Nothing after the line with "- ⬜ 27.5 リピート利用率測定" belongs in the copy; extract the lines below from the top through that line, pictures left out.
(GIVEN INFORMATION Opens)
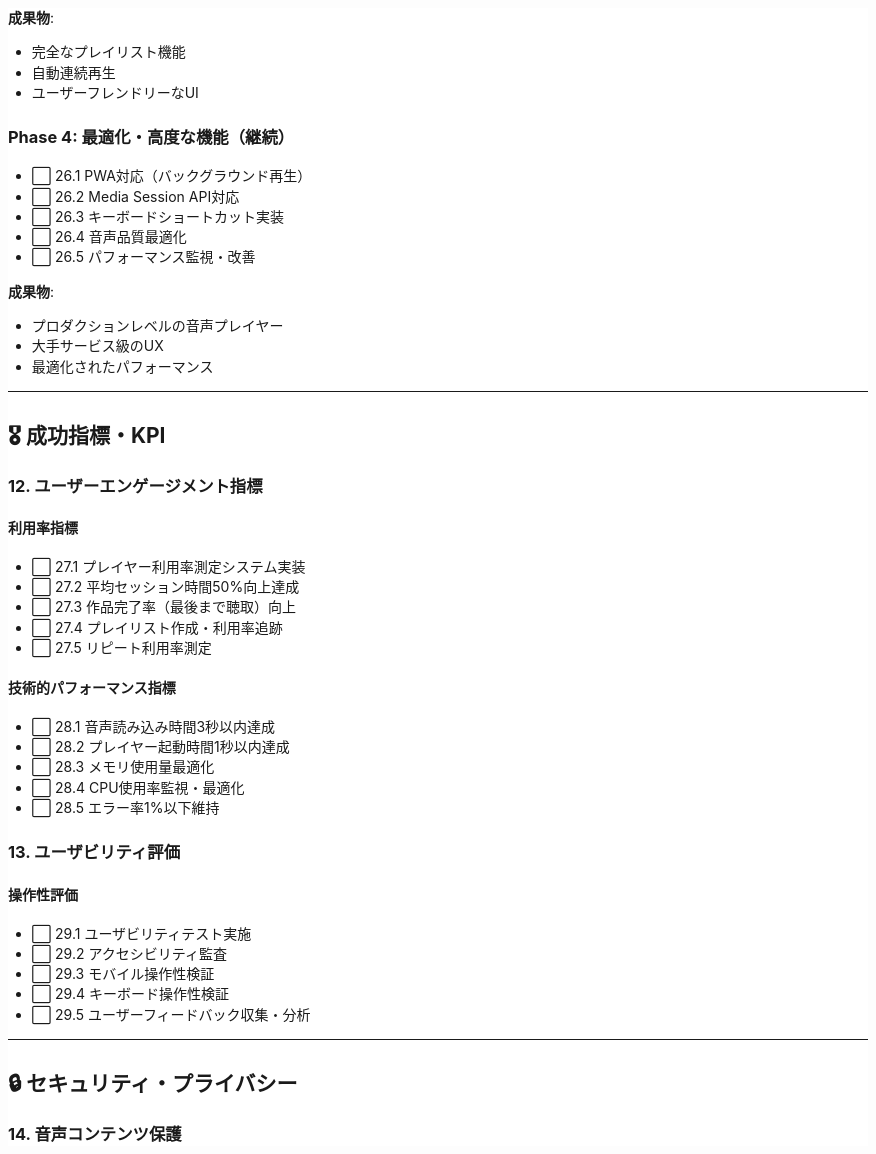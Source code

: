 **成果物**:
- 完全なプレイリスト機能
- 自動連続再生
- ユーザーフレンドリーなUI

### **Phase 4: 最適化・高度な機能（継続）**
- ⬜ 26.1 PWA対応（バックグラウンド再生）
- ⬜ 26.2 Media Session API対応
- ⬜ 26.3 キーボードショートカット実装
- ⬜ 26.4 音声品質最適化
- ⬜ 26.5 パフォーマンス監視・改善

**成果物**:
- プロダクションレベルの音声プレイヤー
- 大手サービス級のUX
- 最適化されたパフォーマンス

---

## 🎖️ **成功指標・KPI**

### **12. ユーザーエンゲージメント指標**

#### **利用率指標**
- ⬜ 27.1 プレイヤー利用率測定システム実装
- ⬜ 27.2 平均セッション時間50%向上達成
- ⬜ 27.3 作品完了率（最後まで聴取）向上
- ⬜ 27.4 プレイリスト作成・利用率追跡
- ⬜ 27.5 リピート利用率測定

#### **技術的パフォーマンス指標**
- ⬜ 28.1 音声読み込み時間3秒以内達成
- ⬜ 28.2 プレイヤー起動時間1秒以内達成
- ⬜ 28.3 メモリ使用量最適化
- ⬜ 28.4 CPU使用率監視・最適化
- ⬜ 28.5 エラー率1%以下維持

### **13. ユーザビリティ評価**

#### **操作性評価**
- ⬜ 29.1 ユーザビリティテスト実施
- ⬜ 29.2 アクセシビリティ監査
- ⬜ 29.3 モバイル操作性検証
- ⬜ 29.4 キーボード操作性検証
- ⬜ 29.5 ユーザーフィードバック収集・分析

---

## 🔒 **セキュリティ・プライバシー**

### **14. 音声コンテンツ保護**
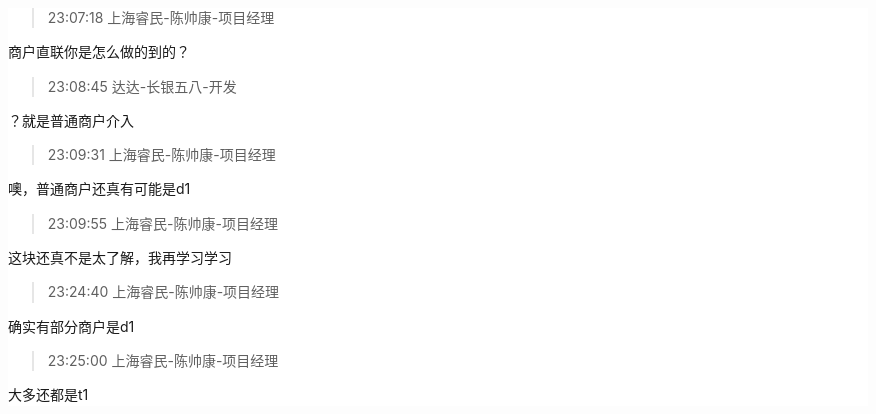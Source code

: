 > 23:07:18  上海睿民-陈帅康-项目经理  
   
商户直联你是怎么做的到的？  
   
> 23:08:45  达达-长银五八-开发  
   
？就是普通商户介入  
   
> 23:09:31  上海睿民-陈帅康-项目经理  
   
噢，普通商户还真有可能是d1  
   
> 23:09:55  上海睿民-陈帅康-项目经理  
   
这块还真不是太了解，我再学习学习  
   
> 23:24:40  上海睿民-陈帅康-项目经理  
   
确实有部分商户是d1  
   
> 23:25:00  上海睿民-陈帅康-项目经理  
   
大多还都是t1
(GIVEN INFORMATION Closes)
(ANSWER TO THE EXERCISE)
Source code

: **成果物**:
- 完全なプレイリスト機能
- 自動連続再生
- ユーザーフレンドリーなUI

### **Phase 4: 最適化・高度な機能（継続）**
- ⬜ 26.1 PWA対応（バックグラウンド再生）
- ⬜ 26.2 Media Session API対応
- ⬜ 26.3 キーボードショートカット実装
- ⬜ 26.4 音声品質最適化
- ⬜ 26.5 パフォーマンス監視・改善

**成果物**:
- プロダクションレベルの音声プレイヤー
- 大手サービス級のUX
- 最適化されたパフォーマンス

---

## 🎖️ **成功指標・KPI**

### **12. ユーザーエンゲージメント指標**

#### **利用率指標**
- ⬜ 27.1 プレイヤー利用率測定システム実装
- ⬜ 27.2 平均セッション時間50%向上達成
- ⬜ 27.3 作品完了率（最後まで聴取）向上
- ⬜ 27.4 プレイリスト作成・利用率追跡
- ⬜ 27.5 リピート利用率測定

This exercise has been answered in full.